Le temps passe, et l’artiste comme le poète s’absorbe dans une contemplation créative et créatrice. Sanae Arraqas est une promeneuse solitaire² qui substitue au réel une rêverie qui s’imprègne d’une douce et entêtante poésie, une « petite musique » comme l’écrivaient certains…
Entre chiens et loups, les crépuscules comme les aubes parfois blanchies³ lui appartiennent. Elle les parcourt en se protégeant des clartés trop aveuglantes, des évidences trop envahissantes et des présences humaines trop réelles.

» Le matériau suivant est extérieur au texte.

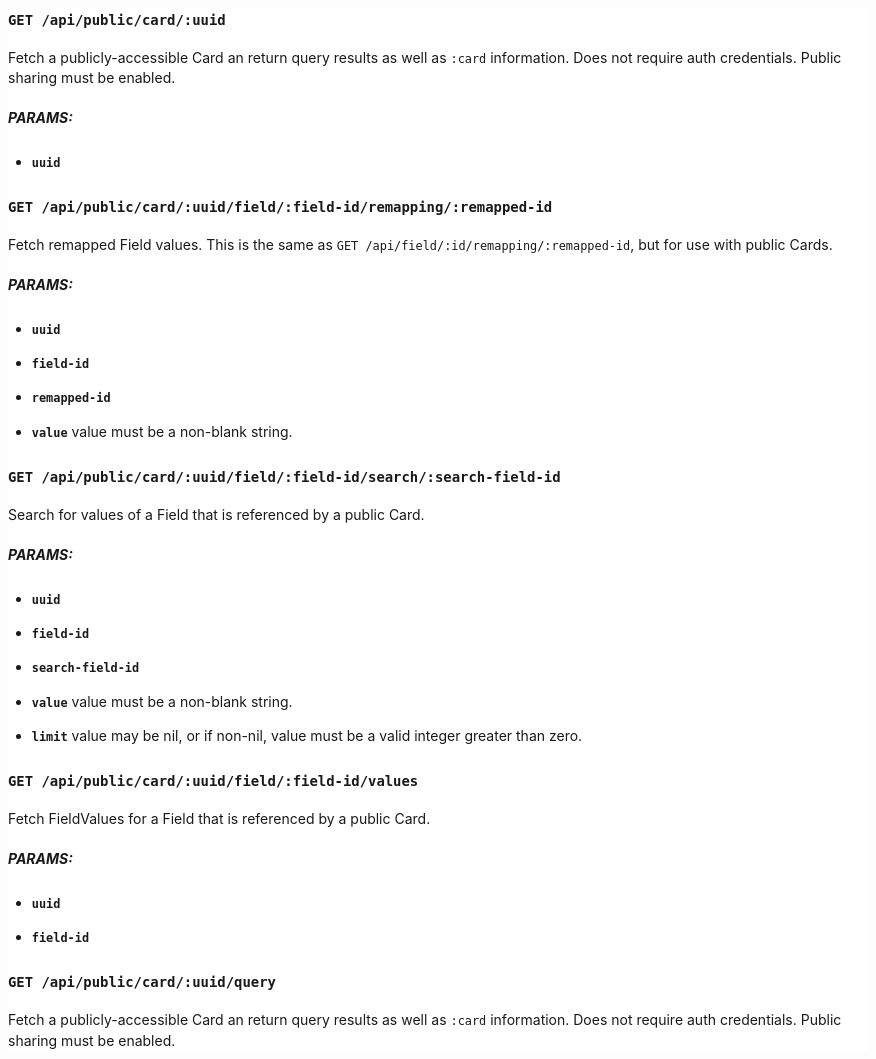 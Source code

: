 
### `GET /api/public/card/:uuid`

Fetch a publicly-accessible Card an return query results as well as `:card` information. Does not require auth
credentials. Public sharing must be enabled.

##### PARAMS:

- **`uuid`**

### `GET /api/public/card/:uuid/field/:field-id/remapping/:remapped-id`

Fetch remapped Field values. This is the same as `GET /api/field/:id/remapping/:remapped-id`, but for use with public
Cards.

##### PARAMS:

- **`uuid`**

- **`field-id`**

- **`remapped-id`**

- **`value`** value must be a non-blank string.

### `GET /api/public/card/:uuid/field/:field-id/search/:search-field-id`

Search for values of a Field that is referenced by a public Card.

##### PARAMS:

- **`uuid`**

- **`field-id`**

- **`search-field-id`**

- **`value`** value must be a non-blank string.

- **`limit`** value may be nil, or if non-nil, value must be a valid integer greater than zero.

### `GET /api/public/card/:uuid/field/:field-id/values`

Fetch FieldValues for a Field that is referenced by a public Card.

##### PARAMS:

- **`uuid`**

- **`field-id`**

### `GET /api/public/card/:uuid/query`

Fetch a publicly-accessible Card an return query results as well as `:card` information. Does not require auth
credentials. Public sharing must be enabled.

Elle ne nous restituera de ses pérégrinations que des tableaux au charme indéfini et presque flou, celui du Déjà-vu, celui du déjà-vécu, déjà senti et déjà visité tels que répertoriés par le philosophe Emile Boirac.

Les heures s’en vont… Dont demeurent ces Arrêts sur image au charme étrange, « Bizarre »4 aurait écrit Baudelaire, encore un poète, décidemment!

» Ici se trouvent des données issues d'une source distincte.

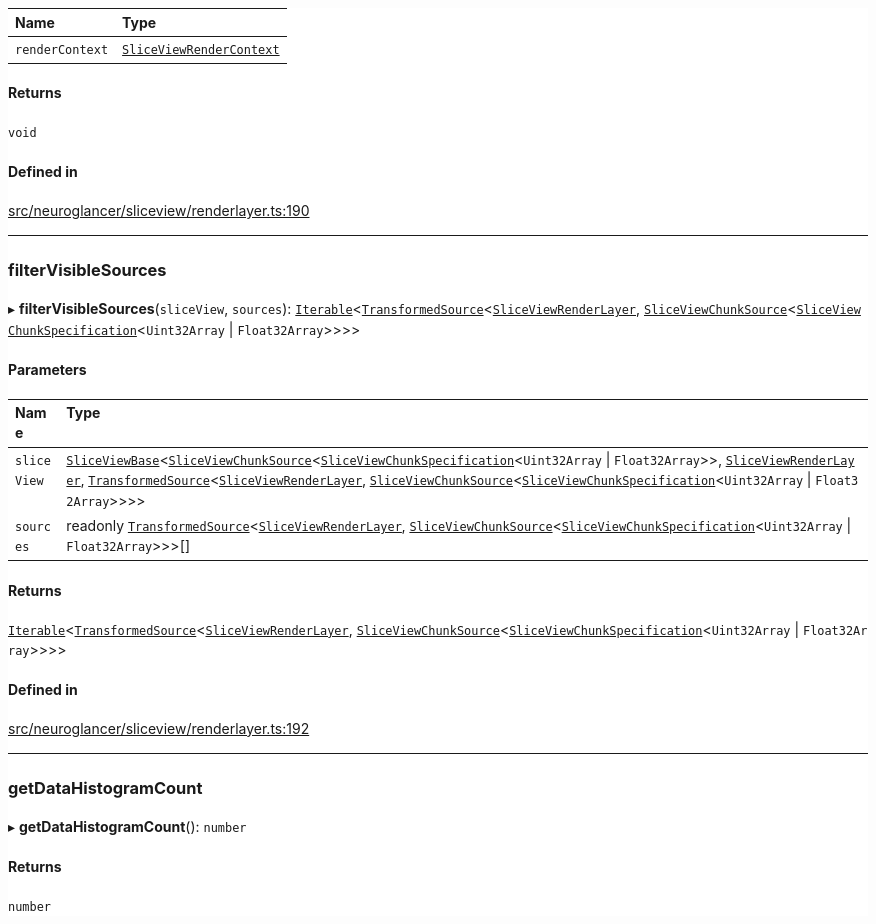 | Name | Type |
| :------ | :------ |
| `renderContext` | [`SliceViewRenderContext`](../interfaces/neuroglancer_sliceview_renderlayer.SliceViewRenderContext.md) |

#### Returns

`void`

#### Defined in

[src/neuroglancer/sliceview/renderlayer.ts:190](https://github.com/ActiveBrainAtlas2/neuroglancer/blob/91617476/src/neuroglancer/sliceview/renderlayer.ts#L190)

___

### filterVisibleSources

▸ **filterVisibleSources**(`sliceView`, `sources`): [`Iterable`](../interfaces/main_module._internal_.Iterable.md)<[`TransformedSource`](../interfaces/neuroglancer_sliceview_base.TransformedSource.md)<[`SliceViewRenderLayer`](../interfaces/neuroglancer_sliceview_base.SliceViewRenderLayer.md), [`SliceViewChunkSource`](../interfaces/neuroglancer_sliceview_base.SliceViewChunkSource.md)<[`SliceViewChunkSpecification`](../interfaces/neuroglancer_sliceview_base.SliceViewChunkSpecification.md)<`Uint32Array` \| `Float32Array`\>\>\>\>

#### Parameters

| Name | Type |
| :------ | :------ |
| `sliceView` | [`SliceViewBase`](neuroglancer_sliceview_base.SliceViewBase.md)<[`SliceViewChunkSource`](../interfaces/neuroglancer_sliceview_base.SliceViewChunkSource.md)<[`SliceViewChunkSpecification`](../interfaces/neuroglancer_sliceview_base.SliceViewChunkSpecification.md)<`Uint32Array` \| `Float32Array`\>\>, [`SliceViewRenderLayer`](../interfaces/neuroglancer_sliceview_base.SliceViewRenderLayer.md), [`TransformedSource`](../interfaces/neuroglancer_sliceview_base.TransformedSource.md)<[`SliceViewRenderLayer`](../interfaces/neuroglancer_sliceview_base.SliceViewRenderLayer.md), [`SliceViewChunkSource`](../interfaces/neuroglancer_sliceview_base.SliceViewChunkSource.md)<[`SliceViewChunkSpecification`](../interfaces/neuroglancer_sliceview_base.SliceViewChunkSpecification.md)<`Uint32Array` \| `Float32Array`\>\>\>\> |
| `sources` | readonly [`TransformedSource`](../interfaces/neuroglancer_sliceview_base.TransformedSource.md)<[`SliceViewRenderLayer`](../interfaces/neuroglancer_sliceview_base.SliceViewRenderLayer.md), [`SliceViewChunkSource`](../interfaces/neuroglancer_sliceview_base.SliceViewChunkSource.md)<[`SliceViewChunkSpecification`](../interfaces/neuroglancer_sliceview_base.SliceViewChunkSpecification.md)<`Uint32Array` \| `Float32Array`\>\>\>[] |

#### Returns

[`Iterable`](../interfaces/main_module._internal_.Iterable.md)<[`TransformedSource`](../interfaces/neuroglancer_sliceview_base.TransformedSource.md)<[`SliceViewRenderLayer`](../interfaces/neuroglancer_sliceview_base.SliceViewRenderLayer.md), [`SliceViewChunkSource`](../interfaces/neuroglancer_sliceview_base.SliceViewChunkSource.md)<[`SliceViewChunkSpecification`](../interfaces/neuroglancer_sliceview_base.SliceViewChunkSpecification.md)<`Uint32Array` \| `Float32Array`\>\>\>\>

#### Defined in

[src/neuroglancer/sliceview/renderlayer.ts:192](https://github.com/ActiveBrainAtlas2/neuroglancer/blob/91617476/src/neuroglancer/sliceview/renderlayer.ts#L192)

___

### getDataHistogramCount

▸ **getDataHistogramCount**(): `number`

#### Returns

`number`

Le temps, la lumière ou plutôt les lumières, et la ville. Oui, Les Lumières de la ville… Car Sanae Arraqas est une fille des villes plutôt que des champs… Les solitudes, l’artificialité ou encore les modernités de ces espaces aussi denses d’humains que d’architectures, peuplées autant d’indifférences que des mélancolies et leurs complaintes… Elle les entend, elle les comprend…

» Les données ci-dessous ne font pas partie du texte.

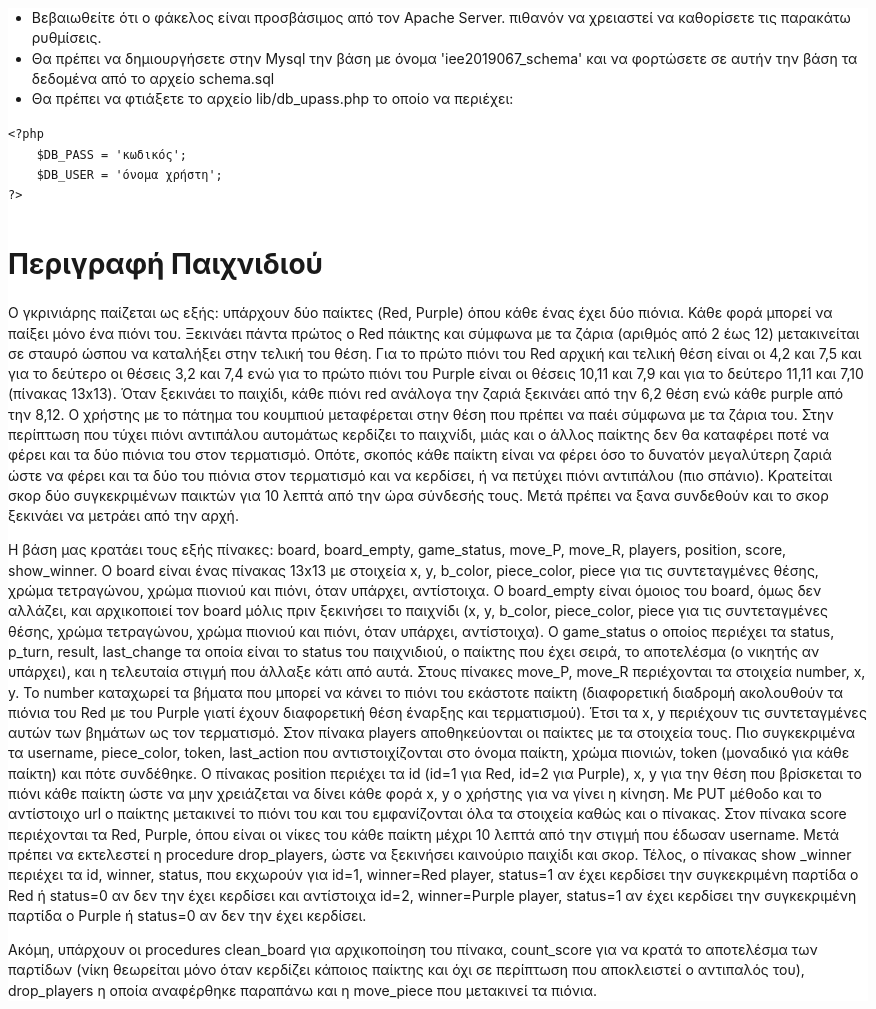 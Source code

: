 - Βεβαιωθείτε ότι ο φάκελος είναι προσβάσιμος από τον Apache Server. πιθανόν να χρειαστεί να καθορίσετε τις παρακάτω ρυθμίσεις.
- Θα πρέπει να δημιουργήσετε στην Mysql την βάση με όνομα 'iee2019067_schema' και να φορτώσετε σε αυτήν την βάση τα δεδομένα από το αρχείο schema.sql
- Θα πρέπει να φτιάξετε το αρχείο lib/db_upass.php το οποίο να περιέχει:
```
<?php
	$DB_PASS = 'κωδικός';
	$DB_USER = 'όνομα χρήστη';
?>
```
# Περιγραφή Παιχνιδιού
Ο γκρινιάρης παίζεται ως εξής: υπάρχουν δύο παίκτες (Red, Purple) όπου κάθε ένας έχει δύο πιόνια. Κάθε φορά μπορεί να παίξει μόνο ένα πιόνι του. Ξεκινάει πάντα πρώτος ο Red πάικτης και σύμφωνα με τα ζάρια (αριθμός από 2 έως 12) μετακινείται σε σταυρό ώσπου να καταλήξει στην τελική του θέση. Για το πρώτο πιόνι του Red αρχική και τελική θέση είναι οι 4,2 και 7,5 και για το δεύτερο οι θέσεις 3,2 και 7,4 ενώ για το πρώτο πιόνι του Purple είναι οι θέσεις 10,11 και 7,9 και για το δεύτερο 11,11 και 7,10 (πίνακας 13x13). Όταν ξεκινάει το παιχίδι, κάθε πιόνι red ανάλογα την ζαριά ξεκινάει από την 6,2 θέση ενώ κάθε purple από την 8,12. Ο χρήστης με το πάτημα του κουμπιού μεταφέρεται στην θέση που πρέπει να παέι σύμφωνα με τα ζάρια του. Στην περίπτωση που τύχει πιόνι αντιπάλου αυτομάτως κερδίζει το παιχνίδι, μιάς και ο άλλος παίκτης δεν θα καταφέρει ποτέ να φέρει και τα δύο πιόνια του στον τερματισμό. Οπότε, σκοπός κάθε παίκτη είναι να φέρει όσο το δυνατόν μεγαλύτερη ζαριά ώστε να φέρει και τα δύο του πιόνια στον τερματισμό και να κερδίσει, ή να πετύχει πιόνι αντιπάλου (πιο σπάνιο). Κρατείται σκορ δύο συγκεκριμένων παικτών για 10 λεπτά από την ώρα σύνδεσής τους. Μετά πρέπει να ξανα συνδεθούν και το σκορ ξεκινάει να μετράει από την αρχή.

Η βάση μας κρατάει τους εξής πίνακες: board, board_empty, game_status, move_P, move_R, players, position, score, show_winner. Ο board είναι ένας πίνακας 13x13 με στοιχεία x, y, b_color, piece_color, piece για τις συντεταγμένες θέσης, χρώμα τετραγώνου, χρώμα πιονιού και πιόνι, όταν υπάρχει, αντίστοιχα. Ο board_empty είναι όμοιος του board,  όμως δεν αλλάζει, και αρχικοποιεί τον board μόλις πριν ξεκινήσει το παιχνίδι (x, y, b_color, piece_color, piece για τις συντεταγμένες θέσης, χρώμα τετραγώνου, χρώμα πιονιού και πιόνι, όταν υπάρχει, αντίστοιχα). Ο game_status ο οποίος περιέχει τα status, p_turn, result, last_change τα οποία είναι το status του παιχνιδιού, ο παίκτης που έχει σειρά, το αποτελέσμα (ο νικητής αν υπάρχει), και η τελευταία στιγμή που άλλαξε κάτι από αυτά. Στους πίνακες move_P, move_R περιέχονται τα στοιχεία number, x, y. Το number καταχωρεί τα βήματα που μπορεί να κάνει το πιόνι του εκάστοτε παίκτη (διαφορετική διαδρομή ακολουθούν τα πιόνια του Red με του Purple γιατί έχουν διαφορετική θέση έναρξης και τερματισμού). Έτσι τα x, y περιέχουν τις συντεταγμένες αυτών των βημάτων ως τον τερματισμό. Στον πίνακα players αποθηκεύονται οι παίκτες με τα στοιχεία τους. Πιο συγκεκριμένα τα username, piece_color, token, last_action που αντιστοιχίζονται στο όνομα παίκτη, χρώμα πιονιών, token (μοναδικό για κάθε παίκτη) και πότε συνδέθηκε. Ο πίνακας position περιέχει τα id (id=1 για Red, id=2 για Purple), x, y για την θέση που βρίσκεται το πιόνι κάθε παίκτη ώστε να μην χρειάζεται να δίνει κάθε φορά x, y ο χρήστης για να γίνει η κίνηση. Με PUT μέθοδο και το αντίστοιχο url ο παίκτης μετακινεί το πιόνι του και του εμφανίζονται όλα τα στοιχεία καθώς και ο πίνακας. Στον πίνακα score περιέχονται τα Red, Purple, όπου είναι οι νίκες του κάθε παίκτη μέχρι 10 λεπτά από την στιγμή που έδωσαν username. Μετά πρέπει να εκτελεστεί η procedure drop_players, ώστε να ξεκινήσει καινούριο παιχίδι και σκορ. Τέλος, ο πίνακας show _winner περιέχει τα id, winner, status, που εκχωρούν για id=1, winner=Red player, status=1 αν έχει κερδίσει την συγκεκριμένη παρτίδα ο Red ή status=0 αν δεν την έχει κερδίσει και αντίστοιχα id=2, winner=Purple player, status=1 αν έχει κερδίσει την συγκεκριμένη παρτίδα ο Purple ή status=0 αν δεν την έχει κερδίσει. 

Ακόμη, υπάρχουν οι procedures clean_board για αρχικοποίηση του πίνακα, count_score για να κρατά το αποτελέσμα των παρτίδων (νίκη θεωρείται μόνο όταν κερδίζει κάποιος παίκτης και όχι σε περίπτωση που αποκλειστεί ο αντιπαλός του), drop_players η οποία αναφέρθηκε παραπάνω και η move_piece που μετακινεί τα πιόνια.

Ne vous y trompez pas : il ne s’agit pas d’une nostalgie, ni des regrets ou des impuissances face à ce temps qui passe mais peut-être plutôt d’un regard de metteur en scène qui perçoit mieux que nous ce qu’il y a à sauver de poésie de ce trop tard sans s’y laisser emporter…

Les jours, les heures s’en vont, et l’artiste en retient les beautés ou les hasards, les incertitudes et des peut-être qu’elle capture dans ses dessins, ses peintures pour nous les restituer.

Syham Weigant, janvier 2020

1. Guillaume Apollinaire, « Le Pont Mirabeau, in Alcools, 1913
2. Jean-Jacques Rousseau, Les rêveries du promeneur solitaire, 1782
3. Victor Hugo, « Demain dès l’aube… », in Les Contemplations, 1856
4. Emile Boirac forge le concpet du déjà-vu et en établit ces trois variantes en 1876 dans son ouvrage L’avenir des sciences physiques.
5. Charles Baudelaire, « Le Beau est toujours bizarre. » in Curiosités esthétiques, 1869.